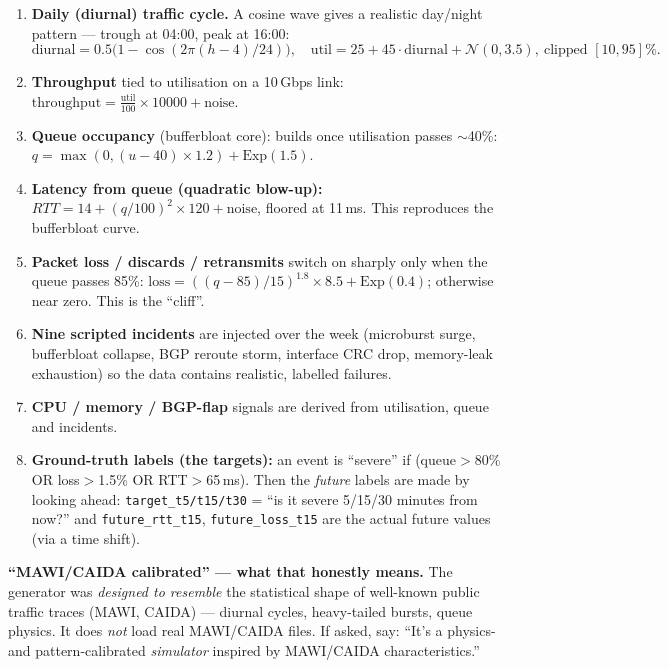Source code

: \documentclass[11pt,a4paper]{article}
\newcommand{\note}[1]{%
  \par\vspace{3pt}\noindent
  \colorbox{soft}{\parbox{\dimexpr\linewidth-2\fboxsep}{\small #1}}%
  \par\vspace{3pt}}
\begin{document}
\begin{enumerate}
  \item \textbf{Daily (diurnal) traffic cycle.} A cosine wave gives a realistic day/night pattern ---
  trough at 04:00, peak at 16:00:
  \[ \text{diurnal}=0.5\big(1-\cos(2\pi(h-4)/24)\big),\quad
     \text{util}=25+45\cdot\text{diurnal}+\mathcal{N}(0,3.5),\ \text{clipped }[10,95]\%. \]
  \item \textbf{Throughput} tied to utilisation on a 10\,Gbps link:
  $\text{throughput}=\tfrac{\text{util}}{100}\times10000+\text{noise}$.
  \item \textbf{Queue occupancy} (bufferbloat core): builds once utilisation passes $\sim$40\%:
  $q=\max(0,(u-40)\times1.2)+\text{Exp}(1.5)$.
  \item \textbf{Latency from queue (quadratic blow-up):}
  $RTT=14+(q/100)^2\times120+\text{noise}$, floored at 11\,ms. This reproduces the bufferbloat curve.
  \item \textbf{Packet loss / discards / retransmits} switch on sharply only when the queue passes 85\%:
  $\text{loss}=((q-85)/15)^{1.8}\times8.5+\text{Exp}(0.4)$; otherwise near zero. This is the ``cliff''.
  \item \textbf{Nine scripted incidents} are injected over the week (microburst surge, bufferbloat collapse,
  BGP reroute storm, interface CRC drop, memory-leak exhaustion) so the data contains realistic, labelled failures.
  \item \textbf{CPU / memory / BGP-flap} signals are derived from utilisation, queue and incidents.
  \item \textbf{Ground-truth labels (the targets):} an event is ``severe'' if
  (queue$>$80\% OR loss$>$1.5\% OR RTT$>$65\,ms). Then the \emph{future} labels are made by looking ahead:
  \texttt{target\_t5/t15/t30} = ``is it severe 5/15/30 minutes from now?'' and
  \texttt{future\_rtt\_t15}, \texttt{future\_loss\_t15} are the actual future values (via a time shift).
\end{enumerate}

\note{\textbf{``MAWI/CAIDA calibrated'' --- what that honestly means.} The generator was \emph{designed to
resemble} the statistical shape of well-known public traffic traces (MAWI, CAIDA) --- diurnal cycles, heavy-tailed
bursts, queue physics. It does \emph{not} load real MAWI/CAIDA files. If asked, say: ``It's a physics- and
pattern-calibrated \emph{simulator} inspired by MAWI/CAIDA characteristics.''}
\end{document}
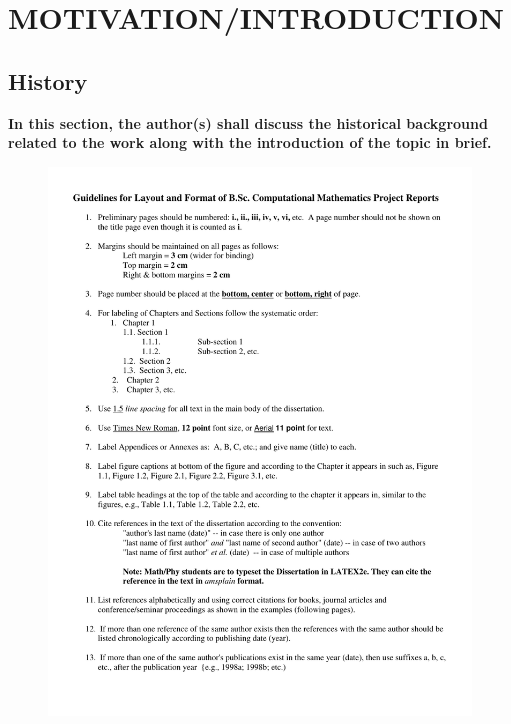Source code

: 

\chapter{MOTIVATION/INTRODUCTION}

\section{{\bf{History}}}
{\bf\color{red}In this section, the author(s) shall discuss the  historical background related to the work along with the introduction of the topic in brief.}
\begin{figure}[h]
	\includegraphics[scale=0.5]{figures/layout.pdf}
\end{figure}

- _YOUR GOAL_
Would you return all of the entries unchanged while omitting the images?

- _THE COMPLETED TASK_
Source code

: \documentclass[11pt,a4paper]{article}
\newcommand{\note}[1]{%
  \par\vspace{3pt}\noindent
  \colorbox{soft}{\parbox{\dimexpr\linewidth-2\fboxsep}{\small #1}}%
  \par\vspace{3pt}}
\begin{document}
\begin{enumerate}
  \item \textbf{Daily (diurnal) traffic cycle.} A cosine wave gives a realistic day/night pattern ---
  trough at 04:00, peak at 16:00:
  \[ \text{diurnal}=0.5\big(1-\cos(2\pi(h-4)/24)\big),\quad
     \text{util}=25+45\cdot\text{diurnal}+\mathcal{N}(0,3.5),\ \text{clipped }[10,95]\%. \]
  \item \textbf{Throughput} tied to utilisation on a 10\,Gbps link:
  $\text{throughput}=\tfrac{\text{util}}{100}\times10000+\text{noise}$.
  \item \textbf{Queue occupancy} (bufferbloat core): builds once utilisation passes $\sim$40\%:
  $q=\max(0,(u-40)\times1.2)+\text{Exp}(1.5)$.
  \item \textbf{Latency from queue (quadratic blow-up):}
  $RTT=14+(q/100)^2\times120+\text{noise}$, floored at 11\,ms. This reproduces the bufferbloat curve.
  \item \textbf{Packet loss / discards / retransmits} switch on sharply only when the queue passes 85\%:
  $\text{loss}=((q-85)/15)^{1.8}\times8.5+\text{Exp}(0.4)$; otherwise near zero. This is the ``cliff''.
  \item \textbf{Nine scripted incidents} are injected over the week (microburst surge, bufferbloat collapse,
  BGP reroute storm, interface CRC drop, memory-leak exhaustion) so the data contains realistic, labelled failures.
  \item \textbf{CPU / memory / BGP-flap} signals are derived from utilisation, queue and incidents.
  \item \textbf{Ground-truth labels (the targets):} an event is ``severe'' if
  (queue$>$80\% OR loss$>$1.5\% OR RTT$>$65\,ms). Then the \emph{future} labels are made by looking ahead:
  \texttt{target\_t5/t15/t30} = ``is it severe 5/15/30 minutes from now?'' and
  \texttt{future\_rtt\_t15}, \texttt{future\_loss\_t15} are the actual future values (via a time shift).
\end{enumerate}

\note{\textbf{``MAWI/CAIDA calibrated'' --- what that honestly means.} The generator was \emph{designed to
resemble} the statistical shape of well-known public traffic traces (MAWI, CAIDA) --- diurnal cycles, heavy-tailed
bursts, queue physics. It does \emph{not} load real MAWI/CAIDA files. If asked, say: ``It's a physics- and
pattern-calibrated \emph{simulator} inspired by MAWI/CAIDA characteristics.''}
\end{document}
Source code

: 

\chapter{MOTIVATION/INTRODUCTION}

\section{{\bf{History}}}
{\bf\color{red}In this section, the author(s) shall discuss the  historical background related to the work along with the introduction of the topic in brief.}
\begin{figure}[h]
	\includegraphics[scale=0.5]{figures/layout.pdf}
\end{figure}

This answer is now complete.